Here are some additional pics - you will note the relief in the bottom the drill did not go straight - it was a cheap bit and wandered on the way through.  Went fine on top


----------



## RobinHood (Nov 10, 2020)

Looks really nice @Brent H, well done.

I think the reason for the drill to wander off center was because it was in an interrupted cut - not so much because it was “cheap”.

Two ways to mitigate:

a) drill first, cut slot into the drilled hole second
b) insert a piece of sacrificial metal of the same type in the slot and clamp it.
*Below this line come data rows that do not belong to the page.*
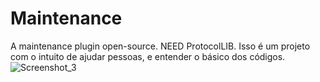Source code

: # Maintenance
A maintenance plugin open-source. NEED ProtocolLIB.
Isso é um projeto com o intuito de ajudar pessoas, e entender o básico dos códigos.
![Screenshot_3](https://user-images.githubusercontent.com/73508767/217130436-c16c9760-043d-4d95-97d7-2bb0f8aa2826.png)
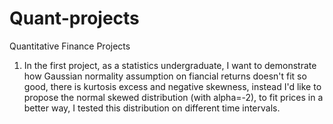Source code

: # Quant-projects
Quantitative Finance Projects
1. In the first project, as a statistics undergraduate, I want to demonstrate how Gaussian normality assumption on fiancial returns doesn't fit so good, there is kurtosis excess and negative skewness, instead I'd like to propose the normal skewed distribution (with alpha=-2), to fit prices in a better way, I tested this distribution on different time intervals. 
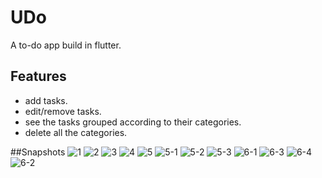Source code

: # UDo
A to-do app build in flutter.

## Features

- add tasks.
- edit/remove tasks.
- see the tasks grouped according to their categories.
- delete all the categories.

##Snapshots
![1](https://user-images.githubusercontent.com/47468438/83323340-c3549980-a27b-11ea-95f5-fd37ceea7699.jpeg)
![2](https://user-images.githubusercontent.com/47468438/83323363-e5e6b280-a27b-11ea-8744-6b15a7138430.jpeg)
![3](https://user-images.githubusercontent.com/47468438/83323365-e97a3980-a27b-11ea-8fd0-5da927331111.jpeg)
![4](https://user-images.githubusercontent.com/47468438/83323366-ebdc9380-a27b-11ea-92de-a7e34a332331.jpeg)
![5](https://user-images.githubusercontent.com/47468438/83323367-ed0dc080-a27b-11ea-8289-13a3dc0c9106.jpeg)
![5-1](https://user-images.githubusercontent.com/47468438/83323368-ef701a80-a27b-11ea-9f0d-004770ebb61a.jpeg)
![5-2](https://user-images.githubusercontent.com/47468438/83323369-f303a180-a27b-11ea-9aac-2446f354cc8d.jpeg)
![5-3](https://user-images.githubusercontent.com/47468438/83323371-f565fb80-a27b-11ea-9804-998a376af0bf.jpeg)
![6-1](https://user-images.githubusercontent.com/47468438/83323372-f860ec00-a27b-11ea-85cf-a94de047f753.jpeg)
![6-3](https://user-images.githubusercontent.com/47468438/83323375-fb5bdc80-a27b-11ea-8115-478e1c91eaac.jpeg)
![6-4](https://user-images.githubusercontent.com/47468438/83323376-fe56cd00-a27b-11ea-94e1-f0b243072edb.jpeg)
![6-2](https://user-images.githubusercontent.com/47468438/83323380-03b41780-a27c-11ea-9f81-e605da7d5729.jpeg)


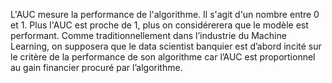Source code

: L'AUC mesure la performance de l'algorithme. Il s'agit d'un nombre entre 0 et 1. Plus l'AUC est proche de 1, plus on considérerera que le modèle est performant. Comme traditionnellement dans l’industrie du Machine Learning, on supposera que le data scientist banquier est d’abord incité sur le critère de la performance de son algorithme car l’AUC est proportionnel au gain financier procuré par l’algorithme.
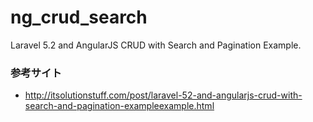 # ng_crud_search

Laravel 5.2 and AngularJS CRUD with Search and Pagination Example.

### 参考サイト

* http://itsolutionstuff.com/post/laravel-52-and-angularjs-crud-with-search-and-pagination-exampleexample.html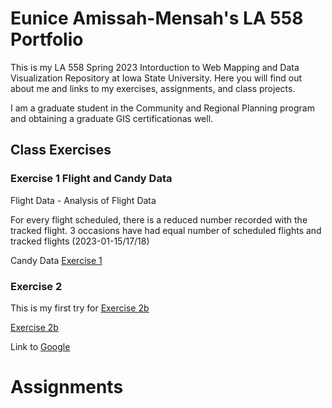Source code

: # Eunice Amissah-Mensah's LA 558 Portfolio
This is my LA 558 Spring 2023 Intorduction to Web Mapping and Data Visualization Repository at Iowa State University. Here you will find out about me and links to my exercises, assignments, and class projects.

I am a graduate student in the Community and Regional Planning program and obtaining a graduate GIS certificationas well.

## Class Exercises
### Exercise 1 Flight and Candy Data
Flight Data - Analysis of Flight Data 

For every flight scheduled, there is a reduced number recorded with the tracked flight. 3 occasions have had equal number of scheduled flights and tracked flights (2023-01-15/17/18) 

Candy Data [Exercise 1](candyobservation1_EAM.jpg)

### Exercise 2
This is my first try for [Exercise 2b](Exercises/map2bex.jpg)

[Exercise 2b](Exercises/map2bex_2.md)

Link to [Google](http://www.google.com)

# Assignments
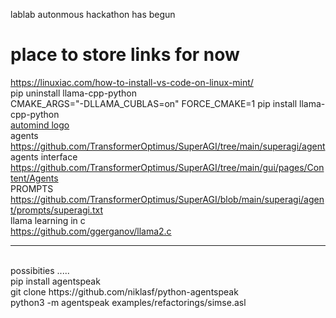 lablab autonmous hackathon has begun<br />
# place to store links for now<br />
https://linuxiac.com/how-to-install-vs-code-on-linux-mint/<br />
pip uninstall llama-cpp-python<br />
CMAKE_ARGS="-DLLAMA_CUBLAS=on" FORCE_CMAKE=1 pip install llama-cpp-python<br />
<a href="https://opensea.io/assets/matic/0x2953399124f0cbb46d2cbacd8a89cf0599974963/7675060345879017836756807061815685501584179421371855056758523065871282208769">automind logo</a><br />
agents<br />
https://github.com/TransformerOptimus/SuperAGI/tree/main/superagi/agent<br />
agents interface<br />
https://github.com/TransformerOptimus/SuperAGI/tree/main/gui/pages/Content/Agents<br />
PROMPTS<br />
https://github.com/TransformerOptimus/SuperAGI/blob/main/superagi/agent/prompts/superagi.txt<br />
llama learning in c<br />
https://github.com/ggerganov/llama2.c<br />

-----------
<br />
possibities .....<br />
pip install agentspeak<br />
git clone https://github.com/niklasf/python-agentspeak<br />
python3 -m agentspeak examples/refactorings/simse.asl<br />

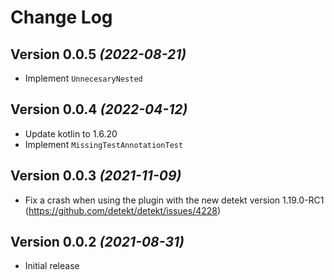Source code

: # Change Log

## Version 0.0.5 *(2022-08-21)*
- Implement `UnnecesaryNested`

## Version 0.0.4 *(2022-04-12)*
- Update kotlin to 1.6.20
- Implement `MissingTestAnnotationTest`

## Version 0.0.3 *(2021-11-09)*
- Fix a crash when using the plugin with the new detekt version 1.19.0-RC1 (https://github.com/detekt/detekt/issues/4228)

## Version 0.0.2 *(2021-08-31)*
- Initial release
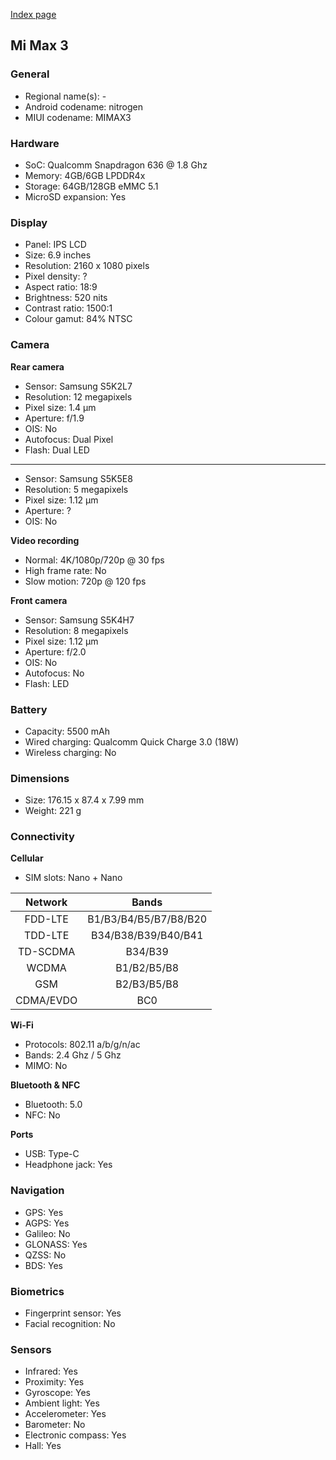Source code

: [Index page](../../)

## Mi Max 3

### General

* Regional name(s): -
* Android codename: nitrogen
* MIUI codename: MIMAX3

### Hardware

* SoC: Qualcomm Snapdragon 636 @ 1.8 Ghz
* Memory: 4GB/6GB LPDDR4x
* Storage: 64GB/128GB eMMC 5.1
* MicroSD expansion: Yes

### Display

* Panel: IPS LCD
* Size: 6.9 inches
* Resolution: 2160 x 1080 pixels
* Pixel density: ?
* Aspect ratio: 18:9
* Brightness: 520 nits
* Contrast ratio: 1500:1
* Colour gamut: 84% NTSC

### Camera

**Rear camera**

* Sensor: Samsung S5K2L7
* Resolution: 12 megapixels
* Pixel size: 1.4 µm
* Aperture: f/1.9
* OIS: No
* Autofocus: Dual Pixel
* Flash: Dual LED

---

* Sensor: Samsung S5K5E8
* Resolution: 5 megapixels
* Pixel size: 1.12 µm
* Aperture: ?
* OIS: No

**Video recording**

* Normal: 4K/1080p/720p @ 30 fps
* High frame rate: No
* Slow motion: 720p @ 120 fps

**Front camera**

* Sensor: Samsung S5K4H7
* Resolution: 8 megapixels
* Pixel size: 1.12 µm
* Aperture: f/2.0
* OIS: No
* Autofocus: No
* Flash: LED

### Battery

* Capacity: 5500 mAh
* Wired charging: Qualcomm Quick Charge 3.0 (18W)
* Wireless charging: No

### Dimensions

* Size: 176.15 x 87.4 x 7.99 mm
* Weight: 221 g

### Connectivity

**Cellular**

* SIM slots: Nano + Nano

| Network | Bands |
|:---------:|:---------------------:|
| FDD-LTE | B1/B3/B4/B5/B7/B8/B20 |
| TDD-LTE | B34/B38/B39/B40/B41 |
| TD-SCDMA | B34/B39 |
| WCDMA | B1/B2/B5/B8 |
| GSM | B2/B3/B5/B8 |
| CDMA/EVDO | BC0 |

**Wi-Fi**

* Protocols: 802.11 a/b/g/n/ac
* Bands: 2.4 Ghz / 5 Ghz
* MIMO: No

**Bluetooth & NFC**

* Bluetooth: 5.0
* NFC: No

**Ports**

* USB: Type-C
* Headphone jack: Yes

### Navigation

* GPS: Yes
* AGPS: Yes
* Galileo: No
* GLONASS: Yes
* QZSS: No
* BDS: Yes

### Biometrics

* Fingerprint sensor: Yes
* Facial recognition: No

### Sensors

* Infrared: Yes
* Proximity: Yes
* Gyroscope: Yes
* Ambient light: Yes
* Accelerometer: Yes
* Barometer: No
* Electronic compass: Yes
* Hall: Yes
Then drill.

Both ways, the drill no longer has an interrupted cut.

I guess a third way would be to use a long enough, center cutting end mill; it would not care so much about the slot (interrupted cut) and probably go straight through.


----------



## Brent H (Nov 10, 2020)

Thanks @RobinHood - yes the drill was interrupted but I should have stopped and fired in one of the sharp stubby ones I have.  Alas—- not a high vis item and I need  more so the function.  Hopefully it will get tested in the next couple weeks


----------



## Brent H (Nov 22, 2020)

When I made the first part of the project I used the flange nuts off of my hold downs - so need more flange nuts.  Decided to just whip up some - 
For 1/2”-13 nuts the outer flange diameter is 1.125” and you machine off 0.125” for each hex so you are left with a nut that takes a 7/8” wrench.  The flange of the nuts is 0.169” thick and the nut is 0.500 making the overall nut 0.669 high.  The flange can be anything you want - typically would be 0.125” thick.  

I machined some hot rolled 1-1/2 stock down to 1.125 - lathe going 500 RPM with a feed of 0.008/Rev taking 0.050” per pass with carbide cutter 





then drilled out and tapped to 1/2-13.  I am using a tap typical for a CNC application and it cuts like butter.  I just chucked it in the drill chuck and with the  tailstock left loose, turned the tap in by hand by rotating the lathe chuck by hand.








The bluing was to mark the cut lines and then it was over to the rotary table on the mill. 




Mill was running 600 rpm with a 5/8” roughing end mill taking 0.125” per pass rotated 60° between passes.
After the nut was formed I chucked the piece back in the lathe and filed the relief on the end of the nut, knocked the sharp edges off the flats and the flange. I chopped the nut free on the bandsaw, put the hex back in the lathe chuck and faced it, counter sunk, and a bit more edge breaking with the file.  Production continued by then facing, counter sink, drill, tap etc etc 





So then I blackened the nuts (ended up with 7 out of the first piece of stock)





it went pretty quick!  @architect stopped in to pick up some TIG metal and he got the tour .  Great meeting you!!!

this project is now a wrap !


----------



## YYCHM (Nov 22, 2020)

I love it  So I decided to just whip up some flanged hex nuts  I wish.  One would be an all day project for me


----------



## 6.5 Fan (Nov 23, 2020)

Looks great, both the tailstock and your black nuts.


----------



## Sailor (Nov 23, 2020)

Very nice.


----------



## architect (Nov 23, 2020)

That was very cool for a newcomer to see! Thanks @Brent H for taking the time to show me his shop and all the fun toys! I have a tiny garage in the city but hopefully I can get get into into tooling eventually.


----------



## Hruul (Nov 30, 2020)

Great information Brent.  Thanks for taking the time to let us come along with you.


----------



## Brent H (Nov 30, 2020)

Thanks @Hruul , I am hoping that I can now use this item to carry on with some cool gear cutting and a few other projects that may be interesting.  I am hoping to get my tool sharpener up and running and perhaps have a date with @trlvn for some endmill sharpening and such to figure out how all that is supposed to go.

next projects include things like a ball turner for the lathe, gears of course - maybe have a go at making a rotary broaching tool and I have to start/more practice with the TIG doing some welding stuff.

I will try to post as much feeds and speeds and other details to help out  - I have also parts to finish up for the Utilathe steady and follow rest and the CAD drawings for that as well....gonna be a busy 2021!


----------